Your objective
Please restate each line of the data below exactly. Omit all images.

[Collected data]
____

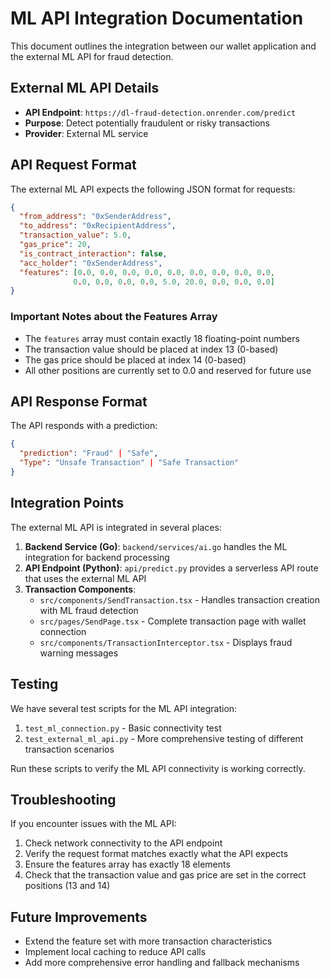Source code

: # ML API Integration Documentation

This document outlines the integration between our wallet application and the external ML API for fraud detection.

## External ML API Details

- **API Endpoint**: `https://dl-fraud-detection.onrender.com/predict`
- **Purpose**: Detect potentially fraudulent or risky transactions
- **Provider**: External ML service

## API Request Format

The external ML API expects the following JSON format for requests:

```json
{
  "from_address": "0xSenderAddress",
  "to_address": "0xRecipientAddress", 
  "transaction_value": 5.0,
  "gas_price": 20,
  "is_contract_interaction": false,
  "acc_holder": "0xSenderAddress",
  "features": [0.0, 0.0, 0.0, 0.0, 0.0, 0.0, 0.0, 0.0, 0.0, 
              0.0, 0.0, 0.0, 0.0, 5.0, 20.0, 0.0, 0.0, 0.0]
}
```

### Important Notes about the Features Array

- The `features` array must contain exactly 18 floating-point numbers
- The transaction value should be placed at index 13 (0-based)
- The gas price should be placed at index 14 (0-based)
- All other positions are currently set to 0.0 and reserved for future use

## API Response Format

The API responds with a prediction:

```json
{
  "prediction": "Fraud" | "Safe",
  "Type": "Unsafe Transaction" | "Safe Transaction"
}
```

## Integration Points

The external ML API is integrated in several places:

1. **Backend Service (Go)**: `backend/services/ai.go` handles the ML integration for backend processing
2. **API Endpoint (Python)**: `api/predict.py` provides a serverless API route that uses the external ML API
3. **Transaction Components**: 
   - `src/components/SendTransaction.tsx` - Handles transaction creation with ML fraud detection
   - `src/pages/SendPage.tsx` - Complete transaction page with wallet connection
   - `src/components/TransactionInterceptor.tsx` - Displays fraud warning messages

## Testing

We have several test scripts for the ML API integration:

1. `test_ml_connection.py` - Basic connectivity test
2. `test_external_ml_api.py` - More comprehensive testing of different transaction scenarios

Run these scripts to verify the ML API connectivity is working correctly.

## Troubleshooting

If you encounter issues with the ML API:

1. Check network connectivity to the API endpoint
2. Verify the request format matches exactly what the API expects
3. Ensure the features array has exactly 18 elements
4. Check that the transaction value and gas price are set in the correct positions (13 and 14)

## Future Improvements

- Extend the feature set with more transaction characteristics
- Implement local caching to reduce API calls
- Add more comprehensive error handling and fallback mechanisms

____

Exercise result
Source code

: # ML API Integration Documentation

This document outlines the integration between our wallet application and the external ML API for fraud detection.

## External ML API Details

- **API Endpoint**: `https://dl-fraud-detection.onrender.com/predict`
- **Purpose**: Detect potentially fraudulent or risky transactions
- **Provider**: External ML service

## API Request Format

The external ML API expects the following JSON format for requests:

```json
{
  "from_address": "0xSenderAddress",
  "to_address": "0xRecipientAddress", 
  "transaction_value": 5.0,
  "gas_price": 20,
  "is_contract_interaction": false,
  "acc_holder": "0xSenderAddress",
  "features": [0.0, 0.0, 0.0, 0.0, 0.0, 0.0, 0.0, 0.0, 0.0, 
              0.0, 0.0, 0.0, 0.0, 5.0, 20.0, 0.0, 0.0, 0.0]
}
```

### Important Notes about the Features Array

- The `features` array must contain exactly 18 floating-point numbers
- The transaction value should be placed at index 13 (0-based)
- The gas price should be placed at index 14 (0-based)
- All other positions are currently set to 0.0 and reserved for future use

## API Response Format

The API responds with a prediction:

```json
{
  "prediction": "Fraud" | "Safe",
  "Type": "Unsafe Transaction" | "Safe Transaction"
}
```

## Integration Points

The external ML API is integrated in several places:

1. **Backend Service (Go)**: `backend/services/ai.go` handles the ML integration for backend processing
2. **API Endpoint (Python)**: `api/predict.py` provides a serverless API route that uses the external ML API
3. **Transaction Components**: 
   - `src/components/SendTransaction.tsx` - Handles transaction creation with ML fraud detection
   - `src/pages/SendPage.tsx` - Complete transaction page with wallet connection
   - `src/components/TransactionInterceptor.tsx` - Displays fraud warning messages

## Testing

We have several test scripts for the ML API integration:

1. `test_ml_connection.py` - Basic connectivity test
2. `test_external_ml_api.py` - More comprehensive testing of different transaction scenarios

Run these scripts to verify the ML API connectivity is working correctly.

## Troubleshooting

If you encounter issues with the ML API:

1. Check network connectivity to the API endpoint
2. Verify the request format matches exactly what the API expects
3. Ensure the features array has exactly 18 elements
4. Check that the transaction value and gas price are set in the correct positions (13 and 14)

## Future Improvements

- Extend the feature set with more transaction characteristics
- Implement local caching to reduce API calls
- Add more comprehensive error handling and fallback mechanisms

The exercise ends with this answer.